@streamwise/core
v0.0.53
Published
StreamWise Core is a powerful and flexible pipeline library for data processing. It allows you to effortlessly build data pipelines that can handle any type of data, from simple numbers and strings to complex data structures.
Downloads
17
Readme
StreamWise
StreamWise Core is a powerful and flexible pipeline library for data processing. It allows you to effortlessly build data pipelines that can handle any type of data, from simple numbers and strings to complex data structures.
Features
Modular Components: StreamWise provides a variety of components such as filters, operations, and mergers, allowing you to create custom pipelines tailored to your specific data processing needs.
JSON Representation: Define your data processing pipeline using a JSON representation that provides a clear and concise way to specify the components, their interconnections, and the overall flow of data.
Versatility: StreamWise is designed to be highly versatile, capable of processing diverse data types and handling complex data transformation tasks.
Installation
To get started with StreamWise
npm install @streamwise/core
Alternatively, if you prefer using yarn:
yarn add @streamwise/core
Getting Started
Here's a simple example of how to use StreamWise:
import { Streamwise } from '@streamwise/core';
// Your custom filter and operation functions
// (Not shown here, see documentation for details)
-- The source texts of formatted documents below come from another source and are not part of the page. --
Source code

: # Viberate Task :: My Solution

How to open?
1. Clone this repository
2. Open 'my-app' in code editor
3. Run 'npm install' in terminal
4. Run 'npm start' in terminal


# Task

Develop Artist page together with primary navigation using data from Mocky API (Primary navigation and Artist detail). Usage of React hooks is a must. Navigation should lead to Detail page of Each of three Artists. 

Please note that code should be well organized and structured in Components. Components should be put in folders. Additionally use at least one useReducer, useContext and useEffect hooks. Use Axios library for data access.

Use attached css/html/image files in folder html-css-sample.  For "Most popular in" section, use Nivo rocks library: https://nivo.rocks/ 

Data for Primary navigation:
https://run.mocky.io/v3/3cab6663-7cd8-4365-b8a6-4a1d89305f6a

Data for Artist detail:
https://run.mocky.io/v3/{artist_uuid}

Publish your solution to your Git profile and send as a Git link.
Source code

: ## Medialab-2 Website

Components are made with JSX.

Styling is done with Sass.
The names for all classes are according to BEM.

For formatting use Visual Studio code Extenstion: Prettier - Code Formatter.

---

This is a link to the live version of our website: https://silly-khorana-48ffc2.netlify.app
// Create the StreamWise application
const app = new Streamwise({
host: 'redis-host',
port: 6379,
username: 'default',
password: 'password',
});
// Add custom filter and operation functions
app.filter('MyCustomFilter', filterFunction);
app.operation('MyCustomOperation', operationFunction);
// Define your pipeline schema (JSON representation)
const schema = {
// Your pipeline schema (example not shown here, see documentation for details)
};
// Load the schema into the application
const process = app.loadSchema(schema);
// Provide your data entities
const dataEntities = [/* Your data goes here */];
// Process the data through the pipeline
process(dataEntities);
Documentation
StreamWise is a powerful data processing pipeline library designed to handle diverse data types with ease. With a flexible JSON representation, it allows effortless creation of pipelines by connecting modular components like filters, operations, and mergers. Process your data efficiently using custom functions and enjoy the versatility of StreamWise as it handles complex data transformation tasks effortlessly. Whether you're processing simple numbers or intricate data structures, StreamWise empowers you to build seamless data processing pipelines with exceptional ease and performance.
Components:
StreamWise offers three core components for building data processing pipelines:
Process: A Process in StreamWise represents the main data pipeline, comprising interconnected components for processing data entities.
Filters: Filters evaluate data against user-defined criteria and split it into "resolved" and "rejected" channels based on the evaluation outcome.
Operations: Operations perform custom actions on data received from filters or previous operations, enabling data transformation, logging, and more.
Mergers: Mergers combine multiple channels of data into a single output, allowing seamless integration of different data streams.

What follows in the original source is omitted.